K Nearest Neighbor

Source: Internet
Author: User
Tags ranges

K Nearest neighbor (K-nearestneighbor) algorithm is abbreviated as KNN. The basic idea is simple and straightforward, for a data instance x that needs to be categorized, calculates the distance between x and all known categories of sample points in the feature space. Take the nearest K-sample point to the X-distance, and count the categories with the largest percentage of these sample points, as a result of the X classification. In the 3 points closest to the Green point, 2 are in the red category, and the X is considered a red class. However, when k=5, the green point is considered to belong to the blue category.

The following examples are from "machine learning combat".

A woman collects three properties of men in dating sites as a feature: annual mileage, percentage of monthly play time, and consumption of ice cream litres per week. She tagged the men she had dated: dislike, General charm, and charm. To decide whether to date a new man, she wants to see if the man is the type he likes before she meets. The following two pictures are {monthly playing time of the ratio, consumption of ice cream litres}, {Monthly playing time of the ratio, the annual flight mileage} of the two-dimensional graphic display. You can see that using {The percentage of each month's playing time, miles per year} can be a good way to divide men into three categories.

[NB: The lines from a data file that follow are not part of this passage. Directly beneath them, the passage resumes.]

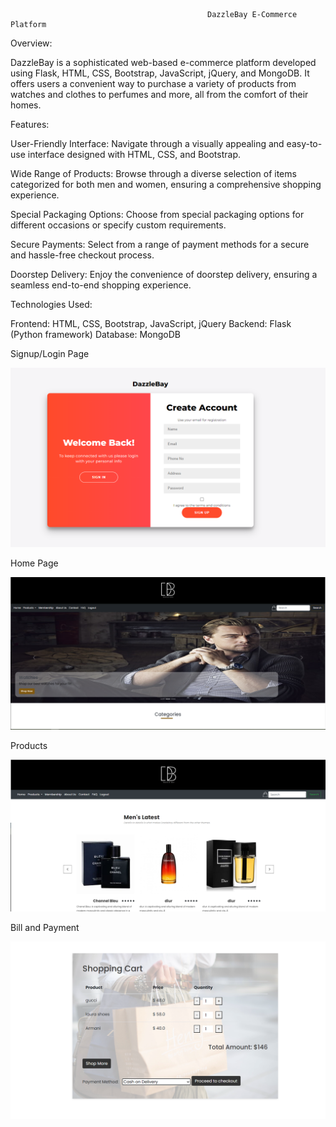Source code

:                                                 DazzleBay E-Commerce Platform 

Overview:

DazzleBay is a sophisticated web-based e-commerce platform developed using Flask, HTML, CSS, Bootstrap, JavaScript, jQuery, and MongoDB. It offers users a convenient way to purchase a variety of products from watches and clothes to perfumes and more, all from the comfort of their homes.

Features:

User-Friendly Interface: Navigate through a visually appealing and easy-to-use interface designed with HTML, CSS, and Bootstrap.

Wide Range of Products: Browse through a diverse selection of items categorized for both men and women, ensuring a comprehensive shopping experience.

Special Packaging Options: Choose from special packaging options for different occasions or specify custom requirements.

Secure Payments: Select from a range of payment methods for a secure and hassle-free checkout process.

Doorstep Delivery: Enjoy the convenience of doorstep delivery, ensuring a seamless end-to-end shopping experience.

Technologies Used:

Frontend: HTML, CSS, Bootstrap, JavaScript, jQuery
Backend: Flask (Python framework)
Database: MongoDB

Signup/Login Page

![img_1.png](img_1.png)

Home Page

![img_2.png](img_2.png)

Products

![img_3.png](img_3.png)

Bill and Payment

![img_4.png](img_4.png)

Generate the code for the graph:

Datingdatamat, datinglabels = Knn.file2matrix ("DatingTestSet2.txt")#print (Datingdatamat)#print (datinglabels[0:20])Fig=plt.figure () Ax= Fig.add_subplot (111) Ax.scatter (datingdatamat[:,0],datingdatamat[:,1], 20.0*array (datinglabels), 15.0*Array (datinglabels)) Plt.xlabel (U"number of ice cream litres/week", fontproperties='Simhei') Plt.ylabel (U"percentage of game time played", fontproperties='Simhei') plt.show ()

KNN algorithm Flowchart:

It is important to note that at the very beginning of the eigenvalues are normalized, otherwise the calculation of the distance between the sample point and the point of classification will be due to the difference in the relative size of the values of each of the characteristics caused by the error.

The following code selects half of DatingTestSet2.txt as a set of tagged samples and classifies the other half of the samples. Set the k=3, the classification accuracy rate is 92%. When setting the k=10, the classification accuracy rate is almost constant, observing {The percentage of the monthly playing time, the scatter chart of the annual mileage}, I think the point at the classification boundary causes the correct rate of classification cannot be further promoted.

Normmat, ranges, minvals =knn.autonorm (Datingdatamat)#print (' Normmat: ', Normmat)#print (' Ranges: ', ranges)#print (' minvals ', minvals)length=Normmat.shape[0]ratio=0.8Numsample= Int (ratio*length) Numtest= Length-numsampleerrcnt=0 forIinchRange (numtest): Val= Knn.classify0 (Normmat[i,:], normmat[numtest:length,:], Datinglabels[numtest:length], 10)    if(val! =Datinglabels[i]): errcnt+=1Precision= 1-errcnt/numtestPrint('Precision of prediction:', precision)

KNN Algorithm Analysis:

KNN algorithm is simple and effective, insensitive to abnormal data, no data input assumptions. and can handle classification and regression problems (for regression problems, you can use the mean of the nearest K-point as the predicted value for that point). However, the KNN algorithm needs to save the known sample set, the space complexity is high, and the time complexity is high because of the need to calculate the distance to all known sample points for each of the points to be sorted. Moreover, the K nearest neighbor algorithm only focuses on the location information of the classification points in the feature space, and does not really understand the intrinsic meaning of the data.

K Nearest Neighbor

Contact Us

The content source of this page is from Internet, which doesn't represent Alibaba Cloud's opinion; products and services mentioned on that page don't have any relationship with Alibaba Cloud. If the content of the page makes you feel confusing, please write us an email, we will handle the problem within 5 days after receiving your email.

If you find any instances of plagiarism from the community, please send an email to: info-contact@alibabacloud.com and provide relevant evidence. A staff member will contact you within 5 working days.

A Free Trial That Lets You Build Big!

Start building with 50+ products and up to 12 months usage for Elastic Compute Service

  • Sales Support

    1 on 1 presale consultation

  • After-Sales Support

    24/7 Technical Support 6 Free Tickets per Quarter Faster Response

  • Alibaba Cloud offers highly flexible support services tailored to meet your exact needs.